Different approaches can be taken to provide privacy to machine learning, fields such as

  • Federated learning,
  • Differential privacy,
  • Homomorphic encryption
  • Secure multiparty computation

Federated learning allows models to be trained on local devices and learn from data without the data leaving the device.

Differential privacy adds a form of noise to the data to prevent the identification of sensitive data in a dataset.

Homomorphic encryption allows operations such as training a mode to be done on encrypted data, without needing to decrypt it first.

Secure Multi-party Computation enables parties to compute a function over their inputs while keeping those inputs private. We could then have a number collaborating to produce a model, without sharing their own private data.

Zero Knowledge Proofs bring 2 useful features

  • The zero knowledge aspect, that can provide privacy
  • Succinct verification of the correctness of computation.

This latter feature is the basis for zk rollup. based L2s such as Starknet.

Blockchain applications

Much of the interest in this area comes from allowing ML models to be implemented on-chain. However, at the moment running a model directly on say the Ethereum Virtual Machine is not viable.

Zero knowledge proofs can help with scalability here, we can process a model off-chain and create a succinct proof that the model produced a certain output correctly. This proof can then be posted on-chain and used by other smart contracts.

This article by 0xParc suggest 4 scenarios when checking the correctness of the output of a ML model.

  1. Private Input, Public Model:
    This situation involves a Model Consumer wanting to maintain the privacy of their input data from a Model Provider . For instance, an model consumer may want to authenticate the outcome of a credit score model without revealing the personal financial data involved.
  2. Public Input, Private Model:
    This situation is often observed in Machine Learning-as-a-Service scenarios. Here, the model provider may want to conceal their model parameters to preserve their intellectual property. Conversely, the model consumer wants to know that the model output did genuinely come from the requested model.
  3. Private Input, Private Model Here we deal with input data that is confidential, and the model details also should be concealed to protect intellectual property. A typical example is where healthcare data is involved. Zero knowledge proofs and fully homomorphic encryption are often used to achieve this.
  4. Public Input, Public Model: If both the input data and the model details can safely be made public, the use of zkML is for a different purpose, that of ensure the correctness of off-chain computation within an on-chain context. For long running computation it is better to verify a succinct zk proof of the computation rather than re run the computation for verification.

Opportunities and Innovations

These following possibilities demonstrate the potential for ML to innovate in the web3 space to increase privacy, security and engagement.

Potential applications include:

  • Trustworthy Off-Chain ML Oracles: The increasing integration of generative AI could encourage the adoption of digital signatures for in news articles, images or video.

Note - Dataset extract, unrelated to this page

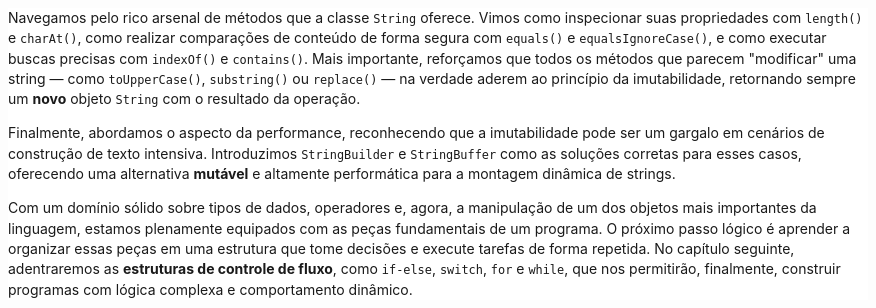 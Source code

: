 Navegamos pelo rico arsenal de métodos que a classe `String` oferece. Vimos como inspecionar suas propriedades com `length()` e `charAt()`, como realizar comparações de conteúdo de forma segura com `equals()` e `equalsIgnoreCase()`, e como executar buscas precisas com `indexOf()` e `contains()`. Mais importante, reforçamos que todos os métodos que parecem "modificar" uma string — como `toUpperCase()`, `substring()` ou `replace()` — na verdade aderem ao princípio da imutabilidade, retornando sempre um **novo** objeto `String` com o resultado da operação.

Finalmente, abordamos o aspecto da performance, reconhecendo que a imutabilidade pode ser um gargalo em cenários de construção de texto intensiva. Introduzimos `StringBuilder` e `StringBuffer` como as soluções corretas para esses casos, oferecendo uma alternativa **mutável** e altamente performática para a montagem dinâmica de strings.

Com um domínio sólido sobre tipos de dados, operadores e, agora, a manipulação de um dos objetos mais importantes da linguagem, estamos plenamente equipados com as peças fundamentais de um programa. O próximo passo lógico é aprender a organizar essas peças em uma estrutura que tome decisões e execute tarefas de forma repetida. No capítulo seguinte, adentraremos as **estruturas de controle de fluxo**, como `if-else`, `switch`, `for` e `while`, que nos permitirão, finalmente, construir programas com lógica complexa e comportamento dinâmico.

Off-chain ML models could leverage this verifiable data for making predictions or classifications, such as election results or weather forecasts. These models could serve as unbiased oracles for securely settling prediction market outcomes, insurance agreements, and more, by validating the inference and providing proof on the blockchain.
  • ML-driven DeFi Applications: DeFi could see increased automation through ML models. For example, a lending platform might use ML to dynamically adjust its parameters. Traditional approaches depend on off-chain models managed by organisations to determine metrics like collateral requirements or liquidation thresholds. Further decentralisation would occur if open-source models were developed and verified by the community.
  • A decentralised, Kaggle where participants supply models, whose accuracy can be validated without revealing the model’s specifics. This could allow model trading, and allow participation without the fear of models being copied.
  • Automated Trading Strategies: Traditional financial strategies are often presented through backtesting by market participants but we do not know that these are the models in trading. zkML offers a way for participants to show that their financial models were used in trading.
  • Smart Contract Fraud Detection: Rather than relying on slow manual governance or central authorities for contract management, ML models could instantly detect and respond to suspicious activities, potentially pausing contracts automatically. This is particularly relevant given that the recent uptick in Rug pull projects in the DeFi space.
  • Differential privacy and Identity solutions. Already a valuable use case for zero knowledge proofs, this could be enhanced with zkML.
  • Content Filtering for Web3 Social Media: Community-agreed ML models could filter social media posts based on agreed criteria, to reduce spam in social media.
  • Dynamic In-Game parameter adjustment: Sophisticated models could be used to adjust game parameters , to give more personalised and engaging gameplay. Furthermore we could see new types of games with for example cooperative human vs. AI challenges,

So what’s the problem ?

The major problem facing zkML is that of performance, adding zk to our ML calculations is an expensive overhead, particularly when training the model.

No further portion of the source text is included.